Caementum struxit resolubile: jure solutum est

(vgl. in nihilum redit omne politum).

Caementum is overigens bijbelsch woord: zie Vulgaat op Gen. 11 : a. 3. (Eccli. 22. c. 21). Eveneens is caementarii bekend uit de Vulgaat: Salomo’s tempelbouw, of andere bouwarbeid gebruikt hen, 3. Reg. (= 1 Kon.) 5. d. 18; 4. Reg. (= 2 Kon.) 12. c. 11; 22. b. 6; 1 Par. 22. d. 15; 2 Par. 34. c. 11; 1 Esdr. 3. b. 7; c. 10; let ook op Amos 7. b. 7 (ecce Dominus stans super murum litum, & in manu ejus trulla caementarii; Ridderbos: de Heere stond op een loodrechten muur, en in zijne hand was een paslood; Van Gelderen: bij een loodrecht gebouwden muur; Menochius: trulla = instrumentum illud quo fabri murarii calcem e vase haeriunt, et muro injiciunt illinuntque. Ook al is men met Marti, Nowack e.a. inzake het hebr. woord onzeker, zelfs dan nog wijst de plaats naar God als tempelbouwer, althans in geestelijken zin, b.v. door gericht, censuur; we blijven dus in het kader van het gekozen beeld); Amos 7. b. 8 (waarover nog onder aanteekening 7).

Tevens wil deze versregel (van het 1e couplet) aanduiden, dat God zijn aangestelde bouwlieden niet maar voorziet van ruwen steen, van materiaal, (dán gaat, zie Prudentius, de bouw toch weer eens ten onder), maar dat Hij hen bekwaamt door zijn Woord: Hij geeft hun een spreuk „in commentariis”, en dit met nadruk („edit”). Zoo baant deze versregel den overgang, alweer, tot het vervolg; waar de zinspelende, maar opzettelijke associaltie geschiedt, waardoor het vers omt van gequadreerde steenen tot gequadreerde harten: de bouwers immers moeten ook zèlf als levende steenen worden behouwen, en gequadreerd, en op hun plaats gezet, door God. Ze worden gequadreerd (transitief) om te quadreeren (intransitief) bij de omgeving, waarin zij zijn gelegd door den Opperbouwheer.


III.

6. Regel 5, 1e couplet: „succinctos”. Prudentius, psychomachia, a.w. 822 (pag. 673) spreekt van „discincta juventus” (vgl.

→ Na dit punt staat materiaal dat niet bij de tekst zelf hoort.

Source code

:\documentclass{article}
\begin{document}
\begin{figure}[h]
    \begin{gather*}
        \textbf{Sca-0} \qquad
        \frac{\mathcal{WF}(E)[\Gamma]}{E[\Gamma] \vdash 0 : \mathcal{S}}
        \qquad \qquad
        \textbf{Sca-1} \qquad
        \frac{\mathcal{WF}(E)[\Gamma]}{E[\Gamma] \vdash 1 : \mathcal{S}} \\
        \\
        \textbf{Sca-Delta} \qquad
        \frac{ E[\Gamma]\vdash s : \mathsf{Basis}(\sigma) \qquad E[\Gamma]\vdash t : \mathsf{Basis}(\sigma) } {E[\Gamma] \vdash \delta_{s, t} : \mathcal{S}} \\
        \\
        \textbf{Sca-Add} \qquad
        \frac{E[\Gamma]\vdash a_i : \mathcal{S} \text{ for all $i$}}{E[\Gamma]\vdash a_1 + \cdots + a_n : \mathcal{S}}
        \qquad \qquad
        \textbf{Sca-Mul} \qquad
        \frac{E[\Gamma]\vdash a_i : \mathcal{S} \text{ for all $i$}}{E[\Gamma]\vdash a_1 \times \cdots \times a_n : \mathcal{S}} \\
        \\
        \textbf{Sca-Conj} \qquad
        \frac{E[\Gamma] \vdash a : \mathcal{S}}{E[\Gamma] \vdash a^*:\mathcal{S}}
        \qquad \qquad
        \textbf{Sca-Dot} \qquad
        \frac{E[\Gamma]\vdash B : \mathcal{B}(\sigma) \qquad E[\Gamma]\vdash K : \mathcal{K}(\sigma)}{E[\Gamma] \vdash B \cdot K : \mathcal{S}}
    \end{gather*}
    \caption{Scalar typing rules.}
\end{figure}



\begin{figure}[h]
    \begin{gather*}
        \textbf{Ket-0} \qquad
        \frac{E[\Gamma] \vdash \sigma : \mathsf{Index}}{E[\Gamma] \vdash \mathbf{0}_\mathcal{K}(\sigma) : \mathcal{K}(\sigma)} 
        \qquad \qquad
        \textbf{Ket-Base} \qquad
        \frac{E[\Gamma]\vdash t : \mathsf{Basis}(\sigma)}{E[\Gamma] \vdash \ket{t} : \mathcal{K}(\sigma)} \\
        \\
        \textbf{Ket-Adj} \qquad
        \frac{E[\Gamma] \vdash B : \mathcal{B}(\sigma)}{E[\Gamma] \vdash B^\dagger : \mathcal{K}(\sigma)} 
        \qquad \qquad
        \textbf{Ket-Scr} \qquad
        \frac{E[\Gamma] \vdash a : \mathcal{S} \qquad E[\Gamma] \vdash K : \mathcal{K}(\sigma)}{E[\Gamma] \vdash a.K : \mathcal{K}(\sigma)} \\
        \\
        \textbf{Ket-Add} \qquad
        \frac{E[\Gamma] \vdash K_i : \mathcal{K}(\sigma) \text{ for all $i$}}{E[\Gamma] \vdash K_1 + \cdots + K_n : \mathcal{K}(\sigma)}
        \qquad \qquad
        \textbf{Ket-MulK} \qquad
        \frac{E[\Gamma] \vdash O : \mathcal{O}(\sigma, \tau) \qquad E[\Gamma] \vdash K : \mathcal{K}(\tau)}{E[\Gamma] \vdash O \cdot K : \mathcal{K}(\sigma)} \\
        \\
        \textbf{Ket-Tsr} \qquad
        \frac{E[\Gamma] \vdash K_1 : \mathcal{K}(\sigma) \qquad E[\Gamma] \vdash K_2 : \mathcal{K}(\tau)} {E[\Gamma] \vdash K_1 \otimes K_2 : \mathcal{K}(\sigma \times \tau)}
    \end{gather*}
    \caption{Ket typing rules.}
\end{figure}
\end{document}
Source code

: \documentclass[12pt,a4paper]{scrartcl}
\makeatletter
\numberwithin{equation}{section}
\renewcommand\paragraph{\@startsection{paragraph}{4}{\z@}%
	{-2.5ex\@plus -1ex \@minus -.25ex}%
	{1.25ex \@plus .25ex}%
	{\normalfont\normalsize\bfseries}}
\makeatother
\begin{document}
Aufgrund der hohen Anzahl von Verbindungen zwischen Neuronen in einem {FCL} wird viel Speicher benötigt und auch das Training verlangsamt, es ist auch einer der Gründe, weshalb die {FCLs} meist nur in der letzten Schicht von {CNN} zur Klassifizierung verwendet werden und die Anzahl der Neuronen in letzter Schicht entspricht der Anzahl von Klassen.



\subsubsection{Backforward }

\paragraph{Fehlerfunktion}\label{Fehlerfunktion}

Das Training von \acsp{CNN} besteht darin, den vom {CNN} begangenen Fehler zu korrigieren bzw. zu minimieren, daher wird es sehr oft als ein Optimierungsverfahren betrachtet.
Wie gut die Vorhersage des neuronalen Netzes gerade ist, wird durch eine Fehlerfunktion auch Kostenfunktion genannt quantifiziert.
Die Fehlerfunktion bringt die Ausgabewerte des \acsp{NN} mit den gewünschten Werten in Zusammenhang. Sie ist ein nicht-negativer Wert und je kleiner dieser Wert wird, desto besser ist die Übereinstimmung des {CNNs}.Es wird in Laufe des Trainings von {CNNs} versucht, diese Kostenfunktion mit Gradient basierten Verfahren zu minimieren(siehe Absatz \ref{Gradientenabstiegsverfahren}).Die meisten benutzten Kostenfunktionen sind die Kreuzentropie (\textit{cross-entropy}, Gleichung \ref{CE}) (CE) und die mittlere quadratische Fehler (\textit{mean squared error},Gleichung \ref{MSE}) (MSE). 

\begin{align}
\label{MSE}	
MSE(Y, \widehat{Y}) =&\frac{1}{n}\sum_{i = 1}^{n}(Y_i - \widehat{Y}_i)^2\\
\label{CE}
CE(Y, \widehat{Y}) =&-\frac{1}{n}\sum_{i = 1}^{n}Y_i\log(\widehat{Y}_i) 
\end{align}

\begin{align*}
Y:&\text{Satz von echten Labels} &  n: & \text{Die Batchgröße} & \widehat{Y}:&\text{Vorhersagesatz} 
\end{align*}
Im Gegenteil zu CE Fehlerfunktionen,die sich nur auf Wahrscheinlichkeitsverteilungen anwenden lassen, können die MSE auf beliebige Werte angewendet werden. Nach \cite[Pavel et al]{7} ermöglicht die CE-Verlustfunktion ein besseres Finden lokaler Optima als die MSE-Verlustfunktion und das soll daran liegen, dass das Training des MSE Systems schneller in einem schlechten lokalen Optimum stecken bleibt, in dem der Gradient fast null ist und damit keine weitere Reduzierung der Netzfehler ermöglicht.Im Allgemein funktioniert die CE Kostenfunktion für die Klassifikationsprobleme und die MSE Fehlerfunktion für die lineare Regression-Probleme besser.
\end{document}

Vulgaat 1 Kon. 20 : 11); „sicut e contrario in bello milites dicuntur procincti, et esse in procinctu (noot). In „Peri Staphanoon”, hymn. I, 43 (a.w. bl. 170) zegt hij: Liberam succincta ferro pestis urgebat fidem (parafrase: Carnifex armatus oppugnat fidem, qua veram accipimus libertatem). Vgl. Faber: succinctus, gegürtet, gewaffnet; succinctus gladio, pugione, ferro, etc. (zie na „cingo”). Het woord is hier gekozen, omdat het ook in de Vulgaat bekend is: Joh. 21 : 7, Job. 30 : 18; andere constructie: Ef. 6 : 14; 1 Petr. 1 : 13, zie verder Prov. 30 : 31; 1 Mach. 3 : 3; 2 Mach. 2 : 33. Viribus succinctus, zie Lex. Cath. i. v. — Succinctus cultro, zie bij Muller-Renkema, i.v., uitgerust met een mes. Vandaar een overgang geoorloofd van „ensis” (vgl. gladius, hier boven) naar trulla als werktuig. — Dextro lateri accinctum ensem habebant nonnunquam Romani; Faber a.w. i.v. ensis, 823. Voor ensis, in dit verband — met aangorden — zie Vulgaat op 1. Reg. (= 1 Sam.) 21 : 16, accinctus erat ense novo; verder het woord in 1. Reg. (= 1 Sam.) 13 : 22, 1 Par. 10 : 4; Cant. 3 : 8.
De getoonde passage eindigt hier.